Les étudiants et assistants ont regretté
de ne pas avoir été consultés au stade
de l'élaboration du projet. Que leur
répondez-vous ?
- Ce projet n'est pas une opération simple,
puisqu'il associe sept partenaires: trois hautes
écoles, deux cantons, le Conseil des écoles
polytechniques fédérales et la
Confédération.

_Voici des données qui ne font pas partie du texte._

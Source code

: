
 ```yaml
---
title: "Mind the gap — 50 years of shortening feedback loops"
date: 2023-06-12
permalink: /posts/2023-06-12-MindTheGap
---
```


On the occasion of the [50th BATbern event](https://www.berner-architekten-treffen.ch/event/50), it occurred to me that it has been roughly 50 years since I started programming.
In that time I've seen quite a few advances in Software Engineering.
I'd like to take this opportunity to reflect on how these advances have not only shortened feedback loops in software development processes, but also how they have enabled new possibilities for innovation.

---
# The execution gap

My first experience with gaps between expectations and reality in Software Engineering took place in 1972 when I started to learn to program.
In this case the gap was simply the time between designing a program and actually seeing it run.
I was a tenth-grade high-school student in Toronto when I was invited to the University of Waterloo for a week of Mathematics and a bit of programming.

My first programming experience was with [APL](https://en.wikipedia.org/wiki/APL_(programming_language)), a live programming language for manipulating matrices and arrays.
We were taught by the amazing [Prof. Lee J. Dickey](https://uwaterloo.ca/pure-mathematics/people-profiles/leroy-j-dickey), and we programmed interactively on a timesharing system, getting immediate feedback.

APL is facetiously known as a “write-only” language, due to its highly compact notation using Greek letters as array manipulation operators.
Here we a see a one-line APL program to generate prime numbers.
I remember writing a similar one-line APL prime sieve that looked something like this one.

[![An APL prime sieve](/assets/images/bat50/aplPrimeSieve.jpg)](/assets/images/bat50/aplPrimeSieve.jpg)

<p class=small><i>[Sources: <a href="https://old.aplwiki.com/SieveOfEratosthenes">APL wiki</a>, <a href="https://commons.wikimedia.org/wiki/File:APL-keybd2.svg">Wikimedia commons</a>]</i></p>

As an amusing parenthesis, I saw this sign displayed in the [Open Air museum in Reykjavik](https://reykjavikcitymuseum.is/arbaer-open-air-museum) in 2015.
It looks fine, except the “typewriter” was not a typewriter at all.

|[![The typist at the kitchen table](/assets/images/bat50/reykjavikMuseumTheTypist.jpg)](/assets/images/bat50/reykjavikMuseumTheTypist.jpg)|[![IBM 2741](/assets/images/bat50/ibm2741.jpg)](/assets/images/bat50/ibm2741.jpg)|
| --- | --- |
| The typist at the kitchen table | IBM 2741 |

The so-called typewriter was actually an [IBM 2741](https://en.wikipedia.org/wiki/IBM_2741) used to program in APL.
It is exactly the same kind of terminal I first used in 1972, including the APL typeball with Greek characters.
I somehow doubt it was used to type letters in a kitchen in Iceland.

Il nous a semblé
indispensable de l'élaborer complètement
avant de le soumettre à une consultation
générale. Durant sa période
d'élaboration, personne, ni les étudiants,
ni les enseignants, n'a été
consulté. Au demeurant, il faut souligner que le
projet n'est pas né du cerveau de trois personnes,
mais qu'il repose en très large partie sur des
suggestions nées et déjà très
largement discutées entre chimistes,
mathématiciens et physiciens des trois hautes
écoles et pharmaciens de Genève et
Lausanne. A bien des égards, les idées
s'étaient déjà exprimées dans
les conseils de faculté ou dans les sections.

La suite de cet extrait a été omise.